Reader may remember me reporting on this case last November when the story first made the news. Briefly, Ashers, a bakery from County Antrim had refused to bake and decorate a cake for gay rights activist, Gareth Lee, because he had wanted the slogan "Support Gay Marriage" included in the decoration along with a picture of Bert and Ernie from Sesame Street and the logo of the Queerspace organisation. Same sex marriage is still not legal in Northern Ireland and the cake was to be part of a campaign to have it legalised.
The case against Ashers was supported by the Equalities & Human Rights Commision, the statutory body established by Parliament to promote equality in the UK.
Ashers initially accepted the order but then declined on the grounds that it went again the owner's 'sincerely held religious beliefs'. They argued in court that their rights as Christians should take precedence over those of gay people (and by implication the rights of anyone else with whom they disagreed). In keeping with similar decisions in the UK Supreme Court and the European Court of Human Rights, the judge ruled that this was a clear case of discrimination and so was illegal.
As expected, fundamentalist Christians are incensed by the ruling. Creationist and DUP MLA, Paul Givan, pre-empted this ruling by proposing a 'conscience clause' which would have the effect of allowing anyone to discriminate against anyone else if they could claim a sincerly held religious belief to excuse it. Northern Ireland used to epitomise what happens when a group of people with a sincerely held religious belief that Ulster should be 'a Protestant state for a Protestant People' and that Catholics should be denied basic democratic rights, hold a monopoly on political power. Some Protestants are still having difficulty coming to terms with having to treat Catholics as full human beings.
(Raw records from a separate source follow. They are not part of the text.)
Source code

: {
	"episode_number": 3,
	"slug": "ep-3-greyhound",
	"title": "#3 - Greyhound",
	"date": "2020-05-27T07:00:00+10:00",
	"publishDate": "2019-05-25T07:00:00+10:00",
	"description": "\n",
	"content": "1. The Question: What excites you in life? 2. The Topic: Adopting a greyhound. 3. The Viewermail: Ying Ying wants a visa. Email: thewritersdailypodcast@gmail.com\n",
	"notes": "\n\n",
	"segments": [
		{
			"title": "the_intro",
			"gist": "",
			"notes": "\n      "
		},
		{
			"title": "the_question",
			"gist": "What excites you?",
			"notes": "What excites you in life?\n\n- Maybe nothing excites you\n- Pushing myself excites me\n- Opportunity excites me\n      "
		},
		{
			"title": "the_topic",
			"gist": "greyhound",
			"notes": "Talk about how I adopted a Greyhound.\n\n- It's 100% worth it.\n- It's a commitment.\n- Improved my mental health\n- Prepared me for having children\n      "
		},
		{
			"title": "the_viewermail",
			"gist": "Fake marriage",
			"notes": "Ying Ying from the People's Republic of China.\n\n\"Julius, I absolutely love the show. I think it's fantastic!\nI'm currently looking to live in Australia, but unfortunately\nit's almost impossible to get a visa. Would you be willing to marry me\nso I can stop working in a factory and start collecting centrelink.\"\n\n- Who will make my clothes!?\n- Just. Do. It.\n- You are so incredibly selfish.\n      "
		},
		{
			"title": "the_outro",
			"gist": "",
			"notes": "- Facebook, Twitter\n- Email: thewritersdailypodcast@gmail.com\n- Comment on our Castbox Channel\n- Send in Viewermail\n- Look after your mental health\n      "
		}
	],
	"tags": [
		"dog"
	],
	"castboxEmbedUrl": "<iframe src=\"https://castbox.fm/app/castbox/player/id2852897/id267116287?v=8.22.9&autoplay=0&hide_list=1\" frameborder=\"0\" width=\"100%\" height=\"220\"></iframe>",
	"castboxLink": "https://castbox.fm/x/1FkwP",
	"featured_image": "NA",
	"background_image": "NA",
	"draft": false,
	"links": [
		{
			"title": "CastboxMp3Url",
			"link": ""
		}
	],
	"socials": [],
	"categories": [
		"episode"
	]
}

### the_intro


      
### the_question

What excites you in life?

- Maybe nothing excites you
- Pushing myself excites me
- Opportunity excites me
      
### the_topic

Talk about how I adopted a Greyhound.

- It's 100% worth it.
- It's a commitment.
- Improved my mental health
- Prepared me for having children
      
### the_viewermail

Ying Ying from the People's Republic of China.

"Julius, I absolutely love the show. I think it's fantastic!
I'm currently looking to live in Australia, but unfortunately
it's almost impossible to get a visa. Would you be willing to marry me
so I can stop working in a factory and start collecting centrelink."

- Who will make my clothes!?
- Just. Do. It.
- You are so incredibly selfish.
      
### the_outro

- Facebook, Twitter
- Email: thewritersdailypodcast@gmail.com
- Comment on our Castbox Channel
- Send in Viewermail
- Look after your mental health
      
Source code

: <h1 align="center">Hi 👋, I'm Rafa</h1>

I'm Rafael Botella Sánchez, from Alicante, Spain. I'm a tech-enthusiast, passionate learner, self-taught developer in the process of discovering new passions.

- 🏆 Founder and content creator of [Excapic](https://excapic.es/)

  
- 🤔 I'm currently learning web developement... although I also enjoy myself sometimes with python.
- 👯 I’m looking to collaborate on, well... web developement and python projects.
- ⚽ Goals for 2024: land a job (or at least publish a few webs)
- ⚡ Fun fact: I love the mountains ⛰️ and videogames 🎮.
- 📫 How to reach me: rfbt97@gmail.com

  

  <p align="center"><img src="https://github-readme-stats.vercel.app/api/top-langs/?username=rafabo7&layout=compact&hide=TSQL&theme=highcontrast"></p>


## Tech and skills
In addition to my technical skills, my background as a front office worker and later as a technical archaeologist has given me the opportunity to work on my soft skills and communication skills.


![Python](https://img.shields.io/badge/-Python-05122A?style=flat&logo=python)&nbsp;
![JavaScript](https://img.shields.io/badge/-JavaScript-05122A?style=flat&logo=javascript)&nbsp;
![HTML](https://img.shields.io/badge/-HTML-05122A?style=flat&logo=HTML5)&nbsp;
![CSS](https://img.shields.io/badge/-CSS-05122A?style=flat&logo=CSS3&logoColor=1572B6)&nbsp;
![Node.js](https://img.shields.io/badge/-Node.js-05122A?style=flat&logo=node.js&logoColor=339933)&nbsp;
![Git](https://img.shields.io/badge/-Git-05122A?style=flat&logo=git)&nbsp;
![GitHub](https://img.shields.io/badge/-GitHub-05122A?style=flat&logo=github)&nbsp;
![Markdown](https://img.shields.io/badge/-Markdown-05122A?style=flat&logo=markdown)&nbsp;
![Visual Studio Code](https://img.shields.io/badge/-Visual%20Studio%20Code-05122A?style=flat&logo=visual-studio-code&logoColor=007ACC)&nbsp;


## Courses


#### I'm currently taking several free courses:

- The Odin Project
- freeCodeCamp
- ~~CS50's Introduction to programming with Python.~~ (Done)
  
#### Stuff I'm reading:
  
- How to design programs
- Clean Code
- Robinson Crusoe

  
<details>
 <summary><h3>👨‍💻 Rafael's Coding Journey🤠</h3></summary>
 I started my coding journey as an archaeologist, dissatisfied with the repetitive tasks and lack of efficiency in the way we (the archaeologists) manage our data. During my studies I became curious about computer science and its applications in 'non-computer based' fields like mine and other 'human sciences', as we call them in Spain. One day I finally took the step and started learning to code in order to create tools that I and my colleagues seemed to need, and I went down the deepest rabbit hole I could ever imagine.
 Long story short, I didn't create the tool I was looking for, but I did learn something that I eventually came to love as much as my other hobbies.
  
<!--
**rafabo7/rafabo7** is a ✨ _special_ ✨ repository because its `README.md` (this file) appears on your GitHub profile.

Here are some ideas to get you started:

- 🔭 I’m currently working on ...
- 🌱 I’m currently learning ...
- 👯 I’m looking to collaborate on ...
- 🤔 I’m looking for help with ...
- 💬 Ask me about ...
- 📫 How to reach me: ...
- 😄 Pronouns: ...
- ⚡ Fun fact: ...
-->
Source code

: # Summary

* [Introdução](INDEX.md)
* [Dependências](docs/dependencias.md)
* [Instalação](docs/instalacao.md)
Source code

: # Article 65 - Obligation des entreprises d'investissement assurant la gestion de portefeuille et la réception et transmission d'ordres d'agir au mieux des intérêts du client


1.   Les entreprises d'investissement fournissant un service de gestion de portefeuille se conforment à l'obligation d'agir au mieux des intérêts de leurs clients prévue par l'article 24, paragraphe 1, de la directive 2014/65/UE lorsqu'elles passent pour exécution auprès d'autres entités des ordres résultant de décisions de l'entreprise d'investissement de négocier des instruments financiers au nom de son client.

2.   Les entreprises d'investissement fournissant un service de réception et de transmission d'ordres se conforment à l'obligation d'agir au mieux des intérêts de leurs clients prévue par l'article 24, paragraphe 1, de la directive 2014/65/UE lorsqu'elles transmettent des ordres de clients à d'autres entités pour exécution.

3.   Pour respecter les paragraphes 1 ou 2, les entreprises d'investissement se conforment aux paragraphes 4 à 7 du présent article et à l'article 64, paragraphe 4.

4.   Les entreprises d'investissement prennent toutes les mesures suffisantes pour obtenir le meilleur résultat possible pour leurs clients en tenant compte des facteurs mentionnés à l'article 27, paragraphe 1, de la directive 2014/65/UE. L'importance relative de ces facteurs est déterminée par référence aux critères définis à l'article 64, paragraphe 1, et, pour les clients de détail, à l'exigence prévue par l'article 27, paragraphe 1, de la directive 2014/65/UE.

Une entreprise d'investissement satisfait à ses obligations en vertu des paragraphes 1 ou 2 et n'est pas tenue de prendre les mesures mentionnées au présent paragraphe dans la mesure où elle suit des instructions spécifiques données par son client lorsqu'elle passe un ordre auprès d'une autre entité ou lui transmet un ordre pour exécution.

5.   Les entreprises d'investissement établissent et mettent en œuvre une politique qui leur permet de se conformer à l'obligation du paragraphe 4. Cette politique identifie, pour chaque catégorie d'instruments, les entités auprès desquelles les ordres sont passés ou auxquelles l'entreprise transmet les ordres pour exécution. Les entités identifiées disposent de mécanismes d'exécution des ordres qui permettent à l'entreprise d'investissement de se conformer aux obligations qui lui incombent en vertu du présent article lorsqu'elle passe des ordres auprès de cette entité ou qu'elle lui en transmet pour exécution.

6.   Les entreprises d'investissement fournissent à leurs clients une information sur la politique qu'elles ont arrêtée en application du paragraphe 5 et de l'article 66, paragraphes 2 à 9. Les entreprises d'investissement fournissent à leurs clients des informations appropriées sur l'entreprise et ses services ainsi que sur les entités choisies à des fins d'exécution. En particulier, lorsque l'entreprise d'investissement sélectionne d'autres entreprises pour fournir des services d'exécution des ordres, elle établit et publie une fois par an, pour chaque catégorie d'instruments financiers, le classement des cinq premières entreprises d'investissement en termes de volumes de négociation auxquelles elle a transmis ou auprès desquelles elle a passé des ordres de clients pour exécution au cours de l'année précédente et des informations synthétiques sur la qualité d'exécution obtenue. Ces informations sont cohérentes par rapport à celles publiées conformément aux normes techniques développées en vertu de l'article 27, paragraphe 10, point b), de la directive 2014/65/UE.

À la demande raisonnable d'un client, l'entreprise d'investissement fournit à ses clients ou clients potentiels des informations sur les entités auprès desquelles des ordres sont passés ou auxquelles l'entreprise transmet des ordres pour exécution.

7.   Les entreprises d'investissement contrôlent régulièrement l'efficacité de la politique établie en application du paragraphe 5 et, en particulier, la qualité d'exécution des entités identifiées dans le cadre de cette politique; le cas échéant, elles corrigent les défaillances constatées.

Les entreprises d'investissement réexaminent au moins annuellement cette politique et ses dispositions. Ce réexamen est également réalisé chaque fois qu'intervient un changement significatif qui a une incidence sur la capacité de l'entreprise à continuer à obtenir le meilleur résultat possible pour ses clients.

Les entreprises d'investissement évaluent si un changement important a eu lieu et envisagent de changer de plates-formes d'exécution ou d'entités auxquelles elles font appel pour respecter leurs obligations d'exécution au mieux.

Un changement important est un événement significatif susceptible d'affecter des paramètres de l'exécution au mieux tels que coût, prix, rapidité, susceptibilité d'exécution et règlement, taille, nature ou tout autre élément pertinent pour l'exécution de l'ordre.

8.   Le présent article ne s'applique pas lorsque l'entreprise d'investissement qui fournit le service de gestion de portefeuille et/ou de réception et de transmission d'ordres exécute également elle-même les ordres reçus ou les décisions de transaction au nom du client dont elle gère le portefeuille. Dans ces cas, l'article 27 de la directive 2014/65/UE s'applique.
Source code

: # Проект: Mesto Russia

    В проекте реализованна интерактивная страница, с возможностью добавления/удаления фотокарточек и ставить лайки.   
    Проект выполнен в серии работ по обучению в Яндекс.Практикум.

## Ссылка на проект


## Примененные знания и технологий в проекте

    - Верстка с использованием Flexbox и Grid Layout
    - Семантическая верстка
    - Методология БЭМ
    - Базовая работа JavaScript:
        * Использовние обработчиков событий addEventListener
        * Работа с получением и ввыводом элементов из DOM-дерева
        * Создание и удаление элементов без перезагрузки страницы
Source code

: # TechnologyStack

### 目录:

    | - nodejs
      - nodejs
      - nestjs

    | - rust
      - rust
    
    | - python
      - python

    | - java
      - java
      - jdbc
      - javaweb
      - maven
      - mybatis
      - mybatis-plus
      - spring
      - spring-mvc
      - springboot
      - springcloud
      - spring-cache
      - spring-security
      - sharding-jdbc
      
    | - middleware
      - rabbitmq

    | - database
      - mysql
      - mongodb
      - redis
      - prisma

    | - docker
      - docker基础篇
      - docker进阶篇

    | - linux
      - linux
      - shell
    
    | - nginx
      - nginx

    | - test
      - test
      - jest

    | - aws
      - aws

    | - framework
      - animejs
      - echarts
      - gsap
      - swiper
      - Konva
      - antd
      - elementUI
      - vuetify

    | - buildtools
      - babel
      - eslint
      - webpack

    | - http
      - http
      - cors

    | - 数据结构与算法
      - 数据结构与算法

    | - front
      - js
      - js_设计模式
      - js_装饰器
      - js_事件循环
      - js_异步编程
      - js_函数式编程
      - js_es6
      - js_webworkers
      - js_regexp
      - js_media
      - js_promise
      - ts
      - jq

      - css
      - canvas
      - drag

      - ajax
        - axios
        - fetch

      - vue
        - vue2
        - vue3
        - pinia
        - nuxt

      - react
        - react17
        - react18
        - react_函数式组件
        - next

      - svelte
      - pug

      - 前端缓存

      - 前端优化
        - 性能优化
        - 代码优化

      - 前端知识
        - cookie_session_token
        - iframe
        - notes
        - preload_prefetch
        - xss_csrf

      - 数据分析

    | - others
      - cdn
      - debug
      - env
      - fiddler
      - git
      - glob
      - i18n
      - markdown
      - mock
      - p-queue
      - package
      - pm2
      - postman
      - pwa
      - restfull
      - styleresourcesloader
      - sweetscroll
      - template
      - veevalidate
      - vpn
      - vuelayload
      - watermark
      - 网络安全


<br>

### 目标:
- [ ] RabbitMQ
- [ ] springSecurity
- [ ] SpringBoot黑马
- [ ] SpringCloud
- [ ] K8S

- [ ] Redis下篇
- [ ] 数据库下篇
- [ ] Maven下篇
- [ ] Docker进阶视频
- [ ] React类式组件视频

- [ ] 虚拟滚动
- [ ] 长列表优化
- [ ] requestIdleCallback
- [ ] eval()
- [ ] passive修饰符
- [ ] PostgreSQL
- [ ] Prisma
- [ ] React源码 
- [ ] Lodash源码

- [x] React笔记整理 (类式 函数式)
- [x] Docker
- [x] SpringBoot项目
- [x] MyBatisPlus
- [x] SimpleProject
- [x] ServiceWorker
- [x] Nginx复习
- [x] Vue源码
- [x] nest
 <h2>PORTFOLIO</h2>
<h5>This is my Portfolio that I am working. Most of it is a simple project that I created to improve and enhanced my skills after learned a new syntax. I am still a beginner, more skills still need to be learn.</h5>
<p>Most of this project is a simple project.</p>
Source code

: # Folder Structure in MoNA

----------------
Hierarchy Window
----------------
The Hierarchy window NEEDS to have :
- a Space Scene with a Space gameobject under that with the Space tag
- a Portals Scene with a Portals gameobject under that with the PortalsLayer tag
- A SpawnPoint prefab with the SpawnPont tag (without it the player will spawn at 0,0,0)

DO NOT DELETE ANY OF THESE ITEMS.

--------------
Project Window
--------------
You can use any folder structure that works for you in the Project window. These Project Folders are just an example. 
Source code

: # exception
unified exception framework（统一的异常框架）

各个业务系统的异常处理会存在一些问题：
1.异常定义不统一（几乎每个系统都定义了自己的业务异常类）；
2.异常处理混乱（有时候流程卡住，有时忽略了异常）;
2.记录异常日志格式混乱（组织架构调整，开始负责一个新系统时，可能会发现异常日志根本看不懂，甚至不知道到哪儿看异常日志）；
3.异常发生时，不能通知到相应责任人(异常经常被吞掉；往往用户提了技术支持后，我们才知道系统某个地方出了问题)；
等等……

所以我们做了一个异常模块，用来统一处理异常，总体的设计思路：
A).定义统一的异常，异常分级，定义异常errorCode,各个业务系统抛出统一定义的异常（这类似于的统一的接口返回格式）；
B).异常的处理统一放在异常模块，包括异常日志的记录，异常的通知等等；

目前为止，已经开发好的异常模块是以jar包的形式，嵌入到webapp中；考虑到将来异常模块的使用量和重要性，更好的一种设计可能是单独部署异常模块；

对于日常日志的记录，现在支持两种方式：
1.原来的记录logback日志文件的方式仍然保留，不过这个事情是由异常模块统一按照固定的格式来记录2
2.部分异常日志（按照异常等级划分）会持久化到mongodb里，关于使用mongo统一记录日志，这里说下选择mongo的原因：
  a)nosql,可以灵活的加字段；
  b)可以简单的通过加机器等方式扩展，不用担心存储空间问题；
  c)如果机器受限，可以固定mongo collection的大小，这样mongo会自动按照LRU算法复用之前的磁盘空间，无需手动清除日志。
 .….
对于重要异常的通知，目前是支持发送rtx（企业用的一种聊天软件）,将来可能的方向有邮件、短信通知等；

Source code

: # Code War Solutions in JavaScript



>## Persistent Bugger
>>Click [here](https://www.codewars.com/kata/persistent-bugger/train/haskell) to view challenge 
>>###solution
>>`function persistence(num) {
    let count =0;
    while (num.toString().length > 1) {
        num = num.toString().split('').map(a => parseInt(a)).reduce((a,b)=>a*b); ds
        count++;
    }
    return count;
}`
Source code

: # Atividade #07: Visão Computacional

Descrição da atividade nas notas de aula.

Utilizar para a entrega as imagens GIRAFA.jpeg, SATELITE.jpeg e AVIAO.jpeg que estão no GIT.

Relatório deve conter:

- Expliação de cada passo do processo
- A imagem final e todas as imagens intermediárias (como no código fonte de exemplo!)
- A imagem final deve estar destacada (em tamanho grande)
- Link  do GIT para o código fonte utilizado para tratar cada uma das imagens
Paul Given has a track record of abusing power to try to impose his 'sincerely held' creationist fundamentalism on people. As a member of Lisburn City Council he tried to get creationism taught as science in Lisburn's schools. He is on the board of governors of two primary schools. Last year he showed his contempt for equalities legislation when, as Chair of Stormont's Justice Committee, he allegedly abused a prostitute invited to give evidence to the committee on proposed changes to legislation by asking her how much she charged and accusing her of discriminating against disabled people by not offering them a discount.
Coincidentally, the Republic of Ireland is due to vote in a referendum on Friday on the question of legalising same-sex marriages. Opinion polls suggest a substantial majority for a 'Yes' vote but the result may be closer than many people expect. Ireland has a habit of returning unexpected results in referenda. Nevertheless, the fact that the vote is being held at all in the Republic and that a substantial number (maybe a large majority) of people are in favour of same-sex marriages would have been unthinkable even twenty years ago and signifies just how far Humanist ideas have penetrated Irish society as the once all-pervasive Catholic Church heads into oblivion and Ireland follows the rest of Europe into secular humanism.